Lichtblick Kinderbetreuung

Die Bilanz bezüglich dieser dringlichen Fragen fällt ernüchternd aus. Einen kleinen Lichtblick gibt es beim Thema Kindertagesbetreuung. Die Gefahr ist gross, dass vielerorts die Kitas nicht überleben könnten, weil Trägerschaften nicht auf Reserven zurückgreifen können. Der Bedarf wird auf 200 Millionen Franken geschätzt. Die beiden vorberatenden Kommissionen hatten gefordert, dass sich der Bund zur Hälfte beteiligen soll, die andere Hälfte sollen die Kantone übernehmen. In einer ersten Runde hat der Nationalrat dem zugestimmt. Der Ständerat wollte aber, dass der Bund nur ein Drittel trägt. Ich habe in unserer Finanzkommission und im Plenum des Nationalrats persönlich dafür gekämpft, dass es bei 100 Millionen bleibt. Erstens können wir vom Bund aus die Kantone nur einladen, aber nicht verpflichten, dass sie die zweite Hälfte tragen. Und zweitens kann es nicht im Interesse des Bundes sein, wenn die Kita-Strukturen zusammenbrechen, denn er hat mit seiner Anschubfinanzierung in den letzten zwölf Jahren einiges investiert. Am Schluss hat dennoch der Ständerat mit seinem Antrag auf 65 Millionen obsiegt.

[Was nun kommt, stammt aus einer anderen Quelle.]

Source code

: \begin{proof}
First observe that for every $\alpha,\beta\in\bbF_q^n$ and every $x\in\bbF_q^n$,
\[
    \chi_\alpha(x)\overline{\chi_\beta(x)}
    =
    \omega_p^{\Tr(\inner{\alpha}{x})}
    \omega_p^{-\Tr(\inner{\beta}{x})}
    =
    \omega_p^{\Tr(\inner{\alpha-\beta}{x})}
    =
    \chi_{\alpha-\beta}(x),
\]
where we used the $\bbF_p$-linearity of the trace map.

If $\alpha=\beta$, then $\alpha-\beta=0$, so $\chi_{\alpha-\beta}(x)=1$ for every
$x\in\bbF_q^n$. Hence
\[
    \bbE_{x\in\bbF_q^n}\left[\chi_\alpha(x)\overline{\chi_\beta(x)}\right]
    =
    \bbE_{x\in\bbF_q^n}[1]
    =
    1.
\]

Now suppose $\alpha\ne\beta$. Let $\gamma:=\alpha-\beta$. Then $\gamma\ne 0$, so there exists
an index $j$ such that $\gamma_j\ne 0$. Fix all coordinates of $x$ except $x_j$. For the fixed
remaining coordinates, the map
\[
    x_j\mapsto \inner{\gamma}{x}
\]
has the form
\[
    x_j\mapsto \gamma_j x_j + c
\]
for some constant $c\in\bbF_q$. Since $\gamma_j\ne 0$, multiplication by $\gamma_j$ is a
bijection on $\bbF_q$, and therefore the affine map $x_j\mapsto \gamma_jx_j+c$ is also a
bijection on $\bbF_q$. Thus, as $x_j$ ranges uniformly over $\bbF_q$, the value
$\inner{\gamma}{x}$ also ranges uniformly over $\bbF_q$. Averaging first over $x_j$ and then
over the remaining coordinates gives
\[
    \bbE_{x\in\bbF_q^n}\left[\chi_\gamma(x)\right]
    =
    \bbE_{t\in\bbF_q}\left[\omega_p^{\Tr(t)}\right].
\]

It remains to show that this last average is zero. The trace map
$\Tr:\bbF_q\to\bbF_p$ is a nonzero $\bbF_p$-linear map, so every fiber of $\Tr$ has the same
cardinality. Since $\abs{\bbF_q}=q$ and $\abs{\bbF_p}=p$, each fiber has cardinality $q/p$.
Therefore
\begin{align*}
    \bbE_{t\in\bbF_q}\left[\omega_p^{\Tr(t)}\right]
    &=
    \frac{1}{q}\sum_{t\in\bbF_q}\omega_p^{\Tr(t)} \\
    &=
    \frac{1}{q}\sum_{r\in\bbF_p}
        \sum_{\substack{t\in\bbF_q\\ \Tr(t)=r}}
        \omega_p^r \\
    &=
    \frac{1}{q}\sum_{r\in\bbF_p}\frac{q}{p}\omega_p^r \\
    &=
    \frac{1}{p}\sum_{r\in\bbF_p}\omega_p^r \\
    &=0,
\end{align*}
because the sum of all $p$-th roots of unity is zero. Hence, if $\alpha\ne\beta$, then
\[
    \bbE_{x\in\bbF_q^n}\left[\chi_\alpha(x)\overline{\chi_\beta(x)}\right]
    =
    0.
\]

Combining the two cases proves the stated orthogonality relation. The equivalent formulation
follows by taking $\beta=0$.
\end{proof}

Immerhin hatte die SVP keine Chance, die sich vollständig um dieses Thema drücken wollte.

Welche Bedingungen sollen an die Unterstützung geknüpft werden?

Unternehmen, die jetzt auf öffentliche Hilfe zurückgreifen können und in der Summe mit Milliarden von Franken gestützt werden, sollen nicht auch noch im laufenden Jahr Dividendenausschüttungen an ihre Aktionäre beschliessen dürfen. Ist das eine populistische Forderung? Ich stelle mir diese Frage ernsthaft, denn mir geht es um eine begründete Entscheidung. Ich komme zum Schluss: Diese Bedingung ist berechtigt. Dividenden ausschütten würde ja bedeuten, dass die öffentlichen Gelder und die ALV-Versicherungsgelder letztlich die Portfolios der Aktionäre vergrössern. Der Nationalrat hat der Motion seiner Wirtschaftskommission zugestimmt; wir Grünen standen geschlossen dahinter. Dann aber der Knockdown im Ständerat: Nachdem sich unter anderem Swissholdings – die Allianz von rund 60 der grössten börsenkotierten Firmen – per Mail eingeschaltet hatte, lehnte eine deutliche Mehrheit des Ständerats diese Forderung ab.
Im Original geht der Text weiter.